Плавание, дурацкое плавание!
Близ Эхтердингена сгорел цеппелин, испанцы воевали с рифами и кабилами, итальянцы — с турками, в Китае вспыхнула революция, пошел ко дну «Титаник», а с ним тысяча шестьсот человек, Райт и Фарман сконструировали самолеты, из Лувра украли «Монну Лизу» — а я плавал, плавал…
А в Барселоне — может быть, в ту минуту я как раз стартовал или делал поворот в мелком бассейне — расстреляли Феррера, проповедника анархизма, организовавшего там восстание. Имя Феррера передавалось из уст в уста, на улицах то и дело слышалось «Феррер», в классе школьники собирались вокруг Левенштейна, рассказывавшего об анархисте Феррере… Но в Луизенбадский бассейн это имя не имело доступа: там раздевались в кабинах, принимали душ, плавали, насухо вытирались и уходили.
— И куда ты все плывешь? — спросил меня однажды Левенштейн. — Ты, пожалуй, наплавал уже столько, что можно бы переплыть океан от Европы до Америки!
— Куда плыву? Погоди, увидишь…
И вдруг, на мгновение, мне и самому начинало казаться, что мое плавание бесцельно, хотя на каждом соревновании особая дощечка указывала «финиш»…
Я плавал, а «книжные черви» горячо обсуждали новую пьесу под названием «Пробуждение весны». Повсюду наигрывали, напевали и насвистывали популярные мотивы из «Принцессы долларов», «Волшебного вальса»… А я плавал.

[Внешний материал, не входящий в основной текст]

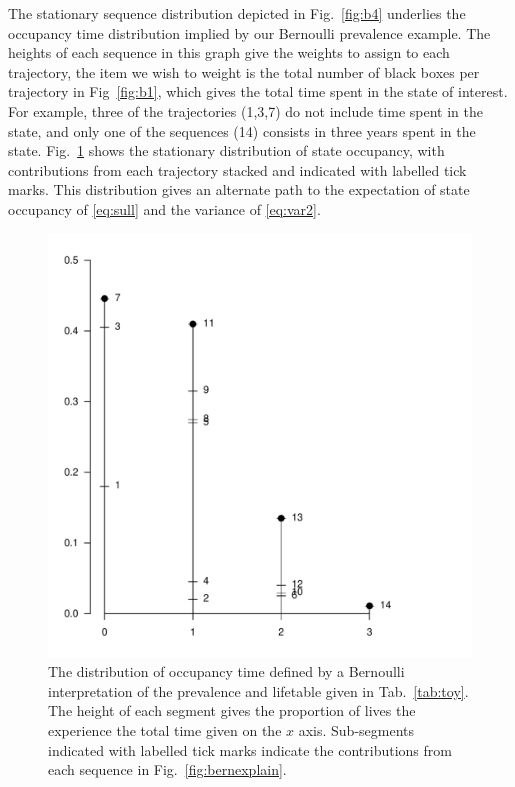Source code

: \documentclass{bmcart}
\begin{document}
The stationary sequence distribution depicted in Fig.~\ref{fig:b4} underlies the occupancy time distribution implied by our Bernoulli prevalence example. The heights of each sequence in this graph give the weights to assign to each trajectory, the item we wish to weight is the total number of black boxes per trajectory in Fig~\ref{fig:b1}, which gives the total time spent in the state of interest. For example, three of the trajectories (1,3,7) do not include time spent in the state, and only one of the sequences (14) consists in three years spent in the state. Fig.~\ref{fig:DiDist} shows the stationary distribution of state occupancy, with contributions from each trajectory stacked and indicated with labelled tick marks. This distribution gives an alternate path to the expectation of state occupancy of \eqref{eq:sull} and the variance of \eqref{eq:var2}. 
\begin{figure}[ht!]
\centering
\includegraphics[scale=.6]{Figures/DiDist.pdf}
\caption{The distribution of occupancy time defined by a Bernoulli interpretation of the prevalence and lifetable given in Tab.~\ref{tab:toy}. The height of each segment gives the proportion of lives the experience the total time given on the $x$ axis. Sub-segments indicated with labelled tick marks indicate the contributions from each sequence in Fig.~\ref{fig:bernexplain}.}\label{fig:DiDist}
\end{figure}
\FloatBarrier
\end{document}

Проплыл мимо меня, пока я мысленно плавал, и громкий разговор в гостиной во время одного из наших музыкальных вечеров: отец и майор Боннэ с большим оживлением спорили о некоем Ницше.
Мама с бабушкой побывали на выставке. Там, видимо, были ужасные картины — обе пришли оттуда потрясенные и не переставали наперебой растерянно причитать:
— Нет, я отказываюсь понимать этот мир! Нет, я отказываюсь понимать этот мир!

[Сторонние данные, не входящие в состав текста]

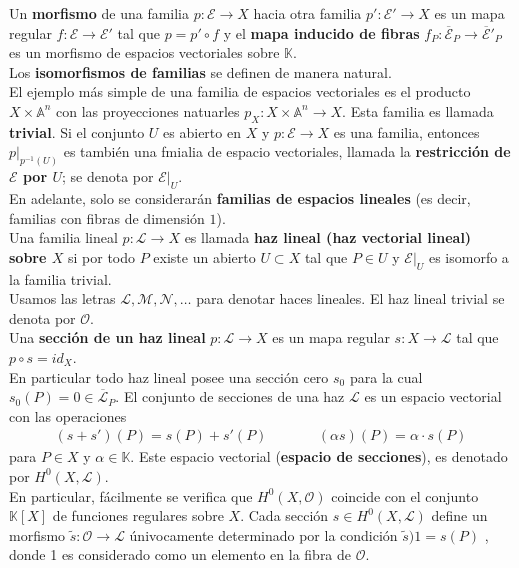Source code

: \documentclass[12pt,a4paper]{report}
\newcommand{\ea}{\mathbb{A}^{n}}
\newcommand{\K}{\mathbb{K}}
\newcommand{\Li}{\mathscr{L}}
\newcommand{\M}{\mathscr{M}}
\begin{document}
Un \textbf{morfismo} de una familia $p:\mathscr{E} \rightarrow X$ hacia otra familia $p':\mathscr{E}' \rightarrow X$ es un mapa regular $f:\mathscr{E} \rightarrow \mathscr{E}' $ tal que $p=p' \circ f$ y el \textbf{mapa inducido de fibras} $f_{P}: \overline{\mathscr{E}}_{P} \rightarrow \overline{\mathscr{E}}'_{P}  $ es un morfismo de espacios vectoriales sobre $\K$.\\ 
Los \textbf{isomorfismos de familias} se definen de manera natural.\\

El ejemplo más simple de una familia de espacios vectoriales es el producto $X \times \ea$ con las proyecciones natuarles $p_{X}:X \times \ea \rightarrow X$. Esta familia es llamada \textbf{trivial}. Si el conjunto $U$ es abierto en $X$ y $p: \mathscr{E} \rightarrow X$ es una familia, entonces $p|_{p^{-1}(U)} $ es también una fmialia de espacio vectoriales, llamada la \textbf{restricción de $\mathscr{E}$ por $U$}; se denota por $ \mathscr{E}|_{U}$.\\

En adelante, solo se considerarán \textbf{familias de espacios lineales} (es decir, familias con fibras de dimensión $1$).\\
Una familia lineal $p: \Li \rightarrow X $ es llamada \textbf{haz lineal (haz vectorial lineal) sobre $X$} si por todo $P$ existe un abierto $U \subset X$ tal que $P \in U$ y $\mathscr{E}|_{U}$ es isomorfo a la familia trivial. \\
Usamos las letras $\Li, \M, \mathscr{N}, \ldots$ para denotar haces lineales. El haz lineal trivial se denota por $\mathscr{O}$.\\

Una \textbf{sección de un haz lineal} $p: \Li \rightarrow X$ es un mapa regular $s:X \rightarrow \Li$ tal que $p \circ s = id_{X}$.\\
En particular todo haz lineal posee una sección cero $s_{0}$ para la cual $s_{0}(P)=0 \in \overline{\Li}_{P}$. El conjunto de secciones de una haz $\Li$ es un espacio vectorial con las operaciones
$$\begin{array}{ccc}
(s+s')(P)= s(P)+ s'(P) & \qquad &(\alpha s) (P)= \alpha \cdot s(P)
\end{array}$$
para $P \in X$ y $\alpha \in \K$. Este espacio vectorial (\textbf{espacio de secciones}), es denotado por $H^{0}(X, \Li)$.\\
En particular, fácilmente se verifica que $H^{0}(X, \mathscr{O})$ coincide con el conjunto $\K[X]$ de funciones regulares sobre $X$. Cada sección $s \in H^{0}(X, \Li)$ define un morfismo $ \tilde{s}: \mathscr{O} \rightarrow \Li$ únivocamente determinado por la condición $\tilde{s} )1=s(P)$ , donde 1 es considerado como un elemento en la fibra de $\mathscr{O}$. \\
\end{document}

Мне мир был понятен, — мой мир был легко обозрим, раз в неделю в нем сменяли воду, — я ходил в Луизенбадский бассейн и плавал.

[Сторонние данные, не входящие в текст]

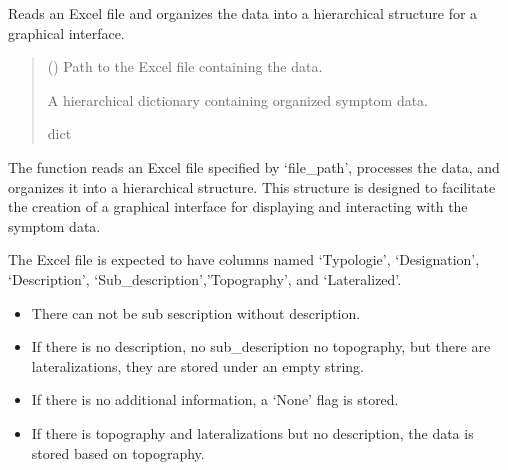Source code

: \documentclass[letterpaper,10pt,english]{sphinxmanual}
\begin{document}
\begin{fulllineitems}
\label{\detokenize{annotation:annotation.exel_menus.Read_excel}}
\pysigstartsignatures
{}
\pysigstopsignatures
\sphinxAtStartPar
Reads an Excel file and organizes the data into a hierarchical structure for a graphical interface.
\begin{quote}\begin{description}
\sphinxAtStartPar
{} () \textendash{} Path to the Excel file containing the data.

\sphinxAtStartPar
A hierarchical dictionary containing organized symptom data.

\sphinxAtStartPar
dict

\end{description}\end{quote}

\sphinxAtStartPar
The function reads an Excel file specified by ‘file\_path’,
processes the data, and organizes it into a hierarchical structure.
This structure is designed to facilitate the creation of a graphical
interface for displaying and interacting with the symptom data.

\sphinxAtStartPar
The Excel file is expected to have columns named ‘Typologie’, ‘Designation’,
‘Description’, ‘Sub\_description’,’Topography’, and ‘Lateralized’.
\begin{description}
\begin{itemize}
\item {} 
\sphinxAtStartPar
There can not be sub sescription without description.

\item {} 
\sphinxAtStartPar
If there is no description, no sub\_description no topography, but there are lateralizations, they are stored under an empty string.

\item {} 
\sphinxAtStartPar
If there is no additional information, a ‘None’ flag is stored.

\item {} 
\sphinxAtStartPar
If there is topography and lateralizations but no description, the data is stored based on topography.


\end{itemize}
\end{description}
\end{fulllineitems}
\end{document}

Ах, эти «книжные черви»! Никто из них не умел плавать, оттого-то они и бегали на всяких «Кавалеров роз», шныряли по библиотекам и входили в раж по поводу какого-то «Юродивого во Христе, Эммануэля Квинта». А скучающие графы — им, собственно, не мешало бы смыть в бассейне свой сплин. Да и Гартингеры, пожалуй, никогда в жизни не видели настоящей воды, а стоило бы им поплавать, и их брюзжание как рукой сняло бы… Темпы! Одна пятая секунды, вот что важно, а не ваши «грядущие времена»…
Счастливой воды!
Так-то я плавал. Наплавался вволю. Проплыл всю дистанцию из конца в конец.
XXXIV
«Мюнхенский ферейн водного спорта» не давал надежного забвения. Жизнь ферейна все же оставляла какие-то щели, сквозь которые просачивались извне всякие беспокойные веяния. Я пришел к выводу, что моя попытка обеспечить себе надежное забвение потерпела крах… О, как я завидовал всей этой безмозглой неутомимой ферейновской братии, всем этим бездельникам, которые играют в деловитость и коротают свой век в шумливой суетне. Опасные вопросы, великие «зачем» и «почему» не проникали в сферу их деловитой шумихи. Так, значит, исполнение долга, торжественный обет, который вы даете, заключается во взаимном обязательстве хранить молчание? Прикидываетесь тупицами, вытягиваетесь во фронт только затем, чтобы молчать… А может быть, ваша тупость не так уж бессмысленна, быть может, это высшее благоразумие, даже мудрость, и ваше стояние навытяжку дает вам устойчивость, единственно возможную в этом непрочном и вечно неустойчивом мире! Своей непрестанной суетней вы оглушаете себя, только бы не прийти в сознание. Сколько же подлинного человеческого счастья приносит вся эта суетня? И сколько на свете всякой мелочной дряни, если она может до конца дней заполнить человека? Выходит, что жизнь главным образом сводится к тому, чтобы в суетне находить забвение. Когда же, наконец, и я обрету его?
Страсть к «дурацкому плаванию» я действительно вскоре преодолел, но примириться с письмом, которое отец отправил председателю «Мюнхенского ферейна водного спорта» все равно не мог.
От мысли об этом письме кровь приливала к мозгу, нервной дрожью билась в каждой жилке, когда я стоял перед отцом. Что подумал обо мне господин Штеге, наш первый председатель, когда о моем выходе из ферейна заявил не я сам, а отец? До каких же пор отец будет распоряжаться мной?!